Data extracted from a collection
▽

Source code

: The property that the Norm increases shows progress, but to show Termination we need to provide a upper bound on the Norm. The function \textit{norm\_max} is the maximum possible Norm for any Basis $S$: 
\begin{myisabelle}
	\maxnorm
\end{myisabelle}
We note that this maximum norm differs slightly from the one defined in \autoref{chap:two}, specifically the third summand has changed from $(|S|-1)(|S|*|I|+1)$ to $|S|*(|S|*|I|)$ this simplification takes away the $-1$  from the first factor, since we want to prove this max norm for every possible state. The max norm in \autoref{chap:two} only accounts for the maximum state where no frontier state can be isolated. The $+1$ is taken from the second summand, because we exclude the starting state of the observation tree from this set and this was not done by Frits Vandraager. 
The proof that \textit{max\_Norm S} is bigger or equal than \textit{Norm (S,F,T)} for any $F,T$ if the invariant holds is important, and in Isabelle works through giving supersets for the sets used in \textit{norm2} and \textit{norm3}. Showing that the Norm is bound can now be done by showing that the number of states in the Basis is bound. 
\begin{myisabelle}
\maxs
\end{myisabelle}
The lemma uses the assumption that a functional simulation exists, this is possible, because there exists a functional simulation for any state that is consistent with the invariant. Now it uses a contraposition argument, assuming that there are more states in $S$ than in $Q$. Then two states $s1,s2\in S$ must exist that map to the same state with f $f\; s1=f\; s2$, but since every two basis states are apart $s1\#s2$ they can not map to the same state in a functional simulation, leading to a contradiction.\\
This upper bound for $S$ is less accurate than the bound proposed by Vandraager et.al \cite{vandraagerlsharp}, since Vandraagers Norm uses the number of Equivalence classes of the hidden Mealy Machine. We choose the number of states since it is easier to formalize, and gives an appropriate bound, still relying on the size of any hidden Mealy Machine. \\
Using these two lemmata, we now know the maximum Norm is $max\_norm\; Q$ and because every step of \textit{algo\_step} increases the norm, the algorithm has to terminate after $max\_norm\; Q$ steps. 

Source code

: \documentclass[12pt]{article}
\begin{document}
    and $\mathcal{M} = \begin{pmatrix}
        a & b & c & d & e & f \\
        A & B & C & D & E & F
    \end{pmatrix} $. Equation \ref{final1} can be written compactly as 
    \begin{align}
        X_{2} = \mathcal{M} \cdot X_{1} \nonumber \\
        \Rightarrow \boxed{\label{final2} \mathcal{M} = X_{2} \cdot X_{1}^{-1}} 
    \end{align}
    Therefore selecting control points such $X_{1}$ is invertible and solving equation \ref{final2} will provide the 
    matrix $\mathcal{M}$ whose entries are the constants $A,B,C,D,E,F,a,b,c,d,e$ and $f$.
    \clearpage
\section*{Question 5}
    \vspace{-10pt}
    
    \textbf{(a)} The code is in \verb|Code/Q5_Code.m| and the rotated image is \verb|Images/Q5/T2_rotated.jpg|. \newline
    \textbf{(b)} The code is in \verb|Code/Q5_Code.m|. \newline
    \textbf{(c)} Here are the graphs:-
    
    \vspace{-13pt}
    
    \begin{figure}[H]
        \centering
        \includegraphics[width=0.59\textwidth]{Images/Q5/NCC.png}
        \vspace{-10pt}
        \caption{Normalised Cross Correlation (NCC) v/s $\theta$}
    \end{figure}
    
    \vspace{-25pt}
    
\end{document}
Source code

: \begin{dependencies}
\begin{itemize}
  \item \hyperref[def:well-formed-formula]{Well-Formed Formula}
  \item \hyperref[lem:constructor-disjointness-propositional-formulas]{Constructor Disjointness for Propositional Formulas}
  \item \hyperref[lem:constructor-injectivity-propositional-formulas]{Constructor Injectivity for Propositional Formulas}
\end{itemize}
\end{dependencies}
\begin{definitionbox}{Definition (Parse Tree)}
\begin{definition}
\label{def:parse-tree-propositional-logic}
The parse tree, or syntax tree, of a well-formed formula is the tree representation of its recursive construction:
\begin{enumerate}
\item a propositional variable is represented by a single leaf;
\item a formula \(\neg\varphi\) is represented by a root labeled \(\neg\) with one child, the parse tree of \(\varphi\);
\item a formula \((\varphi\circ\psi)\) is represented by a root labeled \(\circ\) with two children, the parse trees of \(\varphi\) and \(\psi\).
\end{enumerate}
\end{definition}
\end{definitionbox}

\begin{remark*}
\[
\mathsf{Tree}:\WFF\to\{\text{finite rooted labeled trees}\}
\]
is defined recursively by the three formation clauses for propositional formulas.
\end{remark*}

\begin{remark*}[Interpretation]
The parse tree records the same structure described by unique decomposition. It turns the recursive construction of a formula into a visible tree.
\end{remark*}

△

EXERCISE —
Only lines holding the string "Images" are wanted; gather each one from the entries above.

EXPECTED OUTPUT —
    \textbf{(a)} The code is in \verb|Code/Q5_Code.m| and the rotated image is \verb|Images/Q5/T2_rotated.jpg|. \newline
        \includegraphics[width=0.59\textwidth]{Images/Q5/NCC.png}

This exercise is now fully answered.